=== Section Start ===
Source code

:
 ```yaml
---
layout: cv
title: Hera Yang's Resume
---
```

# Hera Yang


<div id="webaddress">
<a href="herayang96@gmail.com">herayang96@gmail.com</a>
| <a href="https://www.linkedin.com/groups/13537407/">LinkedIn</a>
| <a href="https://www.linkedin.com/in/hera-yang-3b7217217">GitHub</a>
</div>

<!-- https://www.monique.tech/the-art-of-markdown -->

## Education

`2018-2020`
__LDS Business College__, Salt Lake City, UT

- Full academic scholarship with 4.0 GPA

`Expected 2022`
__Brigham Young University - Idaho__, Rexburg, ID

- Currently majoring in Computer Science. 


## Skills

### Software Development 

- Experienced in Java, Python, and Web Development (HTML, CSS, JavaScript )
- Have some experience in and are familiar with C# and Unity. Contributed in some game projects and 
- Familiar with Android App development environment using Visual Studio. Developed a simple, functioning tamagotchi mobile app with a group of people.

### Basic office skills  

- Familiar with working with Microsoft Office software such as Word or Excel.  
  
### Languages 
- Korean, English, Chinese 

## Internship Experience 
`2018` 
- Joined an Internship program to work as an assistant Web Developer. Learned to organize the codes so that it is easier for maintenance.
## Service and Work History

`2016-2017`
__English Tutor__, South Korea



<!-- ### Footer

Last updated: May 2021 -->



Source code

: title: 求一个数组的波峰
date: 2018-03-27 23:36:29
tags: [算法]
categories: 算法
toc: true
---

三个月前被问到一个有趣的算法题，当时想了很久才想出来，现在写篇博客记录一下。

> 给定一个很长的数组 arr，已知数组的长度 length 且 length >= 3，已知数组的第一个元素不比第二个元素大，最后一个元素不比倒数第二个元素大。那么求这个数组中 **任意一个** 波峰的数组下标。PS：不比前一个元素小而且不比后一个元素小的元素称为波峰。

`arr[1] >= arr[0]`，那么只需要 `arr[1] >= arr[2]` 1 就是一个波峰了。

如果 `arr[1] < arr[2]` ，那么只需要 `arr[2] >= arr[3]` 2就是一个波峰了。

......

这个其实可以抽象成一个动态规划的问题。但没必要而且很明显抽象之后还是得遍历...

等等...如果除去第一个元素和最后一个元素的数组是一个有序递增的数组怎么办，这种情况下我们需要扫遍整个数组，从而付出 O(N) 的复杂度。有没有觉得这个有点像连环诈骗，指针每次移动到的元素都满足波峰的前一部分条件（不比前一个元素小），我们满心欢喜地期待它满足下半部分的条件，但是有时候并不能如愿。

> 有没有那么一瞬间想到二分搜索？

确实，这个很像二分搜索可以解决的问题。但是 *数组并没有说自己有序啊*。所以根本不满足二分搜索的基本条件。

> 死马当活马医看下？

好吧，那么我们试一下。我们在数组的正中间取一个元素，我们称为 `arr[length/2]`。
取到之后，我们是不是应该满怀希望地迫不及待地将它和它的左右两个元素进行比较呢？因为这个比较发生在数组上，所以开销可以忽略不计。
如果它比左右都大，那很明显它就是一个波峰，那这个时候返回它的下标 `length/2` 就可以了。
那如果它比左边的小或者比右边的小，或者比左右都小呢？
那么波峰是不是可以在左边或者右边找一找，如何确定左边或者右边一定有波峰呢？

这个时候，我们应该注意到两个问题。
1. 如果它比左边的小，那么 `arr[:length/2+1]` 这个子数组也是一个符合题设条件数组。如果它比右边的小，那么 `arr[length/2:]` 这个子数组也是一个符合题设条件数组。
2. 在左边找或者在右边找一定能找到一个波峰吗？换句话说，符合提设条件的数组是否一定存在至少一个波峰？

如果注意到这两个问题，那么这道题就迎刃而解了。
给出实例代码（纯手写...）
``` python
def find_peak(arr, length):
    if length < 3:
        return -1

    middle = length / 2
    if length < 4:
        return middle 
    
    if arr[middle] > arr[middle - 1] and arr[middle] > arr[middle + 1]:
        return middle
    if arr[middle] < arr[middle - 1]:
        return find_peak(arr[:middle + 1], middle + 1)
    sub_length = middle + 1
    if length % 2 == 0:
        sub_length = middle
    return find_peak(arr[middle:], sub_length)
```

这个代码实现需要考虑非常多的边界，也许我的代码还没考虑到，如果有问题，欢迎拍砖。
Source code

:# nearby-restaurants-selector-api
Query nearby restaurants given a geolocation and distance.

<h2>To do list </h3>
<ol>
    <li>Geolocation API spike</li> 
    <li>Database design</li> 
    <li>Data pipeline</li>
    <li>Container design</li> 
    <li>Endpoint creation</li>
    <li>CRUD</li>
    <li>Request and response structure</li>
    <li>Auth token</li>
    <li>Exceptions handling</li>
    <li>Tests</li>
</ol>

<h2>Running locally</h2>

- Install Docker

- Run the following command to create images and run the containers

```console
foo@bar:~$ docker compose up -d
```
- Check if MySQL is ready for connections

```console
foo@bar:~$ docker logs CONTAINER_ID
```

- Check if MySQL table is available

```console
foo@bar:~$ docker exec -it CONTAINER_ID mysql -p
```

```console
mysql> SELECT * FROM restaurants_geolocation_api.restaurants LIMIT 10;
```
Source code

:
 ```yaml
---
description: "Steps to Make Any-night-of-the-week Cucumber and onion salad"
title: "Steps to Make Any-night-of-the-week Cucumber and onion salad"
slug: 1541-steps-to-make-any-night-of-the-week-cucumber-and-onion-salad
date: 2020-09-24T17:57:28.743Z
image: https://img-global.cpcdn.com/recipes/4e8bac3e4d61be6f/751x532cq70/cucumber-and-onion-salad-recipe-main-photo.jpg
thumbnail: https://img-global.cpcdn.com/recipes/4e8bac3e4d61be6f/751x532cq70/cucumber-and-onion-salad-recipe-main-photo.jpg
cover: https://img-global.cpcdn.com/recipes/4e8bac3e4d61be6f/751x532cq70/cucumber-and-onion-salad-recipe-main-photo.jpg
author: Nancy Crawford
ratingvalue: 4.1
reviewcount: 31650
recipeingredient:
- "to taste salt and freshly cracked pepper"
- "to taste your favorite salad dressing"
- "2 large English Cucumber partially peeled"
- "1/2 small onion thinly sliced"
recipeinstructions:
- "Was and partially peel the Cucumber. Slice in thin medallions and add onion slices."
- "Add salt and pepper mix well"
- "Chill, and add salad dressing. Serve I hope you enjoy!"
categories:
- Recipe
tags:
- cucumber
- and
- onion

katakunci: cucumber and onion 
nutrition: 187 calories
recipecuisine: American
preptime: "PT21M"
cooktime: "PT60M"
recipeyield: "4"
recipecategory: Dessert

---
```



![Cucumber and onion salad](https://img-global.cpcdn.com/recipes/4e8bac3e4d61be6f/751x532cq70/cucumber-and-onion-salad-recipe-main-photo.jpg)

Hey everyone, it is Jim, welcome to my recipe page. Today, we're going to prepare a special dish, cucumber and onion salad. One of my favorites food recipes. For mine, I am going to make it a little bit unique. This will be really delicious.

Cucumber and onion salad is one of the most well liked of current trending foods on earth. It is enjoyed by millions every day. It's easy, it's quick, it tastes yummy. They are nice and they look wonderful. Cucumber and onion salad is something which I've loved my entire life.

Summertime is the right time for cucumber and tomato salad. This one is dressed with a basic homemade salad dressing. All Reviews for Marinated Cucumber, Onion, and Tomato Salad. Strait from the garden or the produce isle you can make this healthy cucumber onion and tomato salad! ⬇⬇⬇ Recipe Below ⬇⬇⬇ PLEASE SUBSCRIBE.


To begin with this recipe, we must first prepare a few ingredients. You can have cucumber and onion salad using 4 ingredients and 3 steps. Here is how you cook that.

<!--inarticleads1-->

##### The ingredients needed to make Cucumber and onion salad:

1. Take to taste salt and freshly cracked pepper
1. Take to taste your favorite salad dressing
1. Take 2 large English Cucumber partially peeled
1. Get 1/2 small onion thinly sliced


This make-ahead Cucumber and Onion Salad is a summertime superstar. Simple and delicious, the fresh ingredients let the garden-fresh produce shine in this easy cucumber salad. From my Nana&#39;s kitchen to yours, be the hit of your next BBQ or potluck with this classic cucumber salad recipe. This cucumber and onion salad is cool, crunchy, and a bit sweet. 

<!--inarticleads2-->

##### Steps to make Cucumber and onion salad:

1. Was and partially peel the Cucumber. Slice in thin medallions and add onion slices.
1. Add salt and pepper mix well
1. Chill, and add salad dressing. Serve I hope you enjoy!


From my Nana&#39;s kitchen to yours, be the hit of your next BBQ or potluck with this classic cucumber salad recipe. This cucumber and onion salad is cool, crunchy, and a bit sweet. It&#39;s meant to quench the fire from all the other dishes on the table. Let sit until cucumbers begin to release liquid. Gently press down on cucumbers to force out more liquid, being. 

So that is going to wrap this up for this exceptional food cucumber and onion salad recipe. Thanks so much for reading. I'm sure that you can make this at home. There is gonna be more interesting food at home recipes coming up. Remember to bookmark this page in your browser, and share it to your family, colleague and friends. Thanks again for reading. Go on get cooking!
=== Section End ===
* [ACTIVITY] Take the lines above from the one containing "那么波峰是不是可以在左边或者右边找一找，如何确定左边或者右边一定有波峰呢？" down to the one containing "<li>Auth token</li>", and transcribe them exactly, both ends included.

* [SOLUTION FOR THIS PROBLEM]
那么波峰是不是可以在左边或者右边找一找，如何确定左边或者右边一定有波峰呢？

这个时候，我们应该注意到两个问题。
1. 如果它比左边的小，那么 `arr[:length/2+1]` 这个子数组也是一个符合题设条件数组。如果它比右边的小，那么 `arr[length/2:]` 这个子数组也是一个符合题设条件数组。
2. 在左边找或者在右边找一定能找到一个波峰吗？换句话说，符合提设条件的数组是否一定存在至少一个波峰？

如果注意到这两个问题，那么这道题就迎刃而解了。
给出实例代码（纯手写...）
``` python
def find_peak(arr, length):
    if length < 3:
        return -1

    middle = length / 2
    if length < 4:
        return middle 
    
    if arr[middle] > arr[middle - 1] and arr[middle] > arr[middle + 1]:
        return middle
    if arr[middle] < arr[middle - 1]:
        return find_peak(arr[:middle + 1], middle + 1)
    sub_length = middle + 1
    if length % 2 == 0:
        sub_length = middle
    return find_peak(arr[middle:], sub_length)
```

这个代码实现需要考虑非常多的边界，也许我的代码还没考虑到，如果有问题，欢迎拍砖。
Source code

:# nearby-restaurants-selector-api
Query nearby restaurants given a geolocation and distance.

<h2>To do list </h3>
<ol>
    <li>Geolocation API spike</li> 
    <li>Database design</li> 
    <li>Data pipeline</li>
    <li>Container design</li> 
    <li>Endpoint creation</li>
    <li>CRUD</li>
    <li>Request and response structure</li>
    <li>Auth token</li>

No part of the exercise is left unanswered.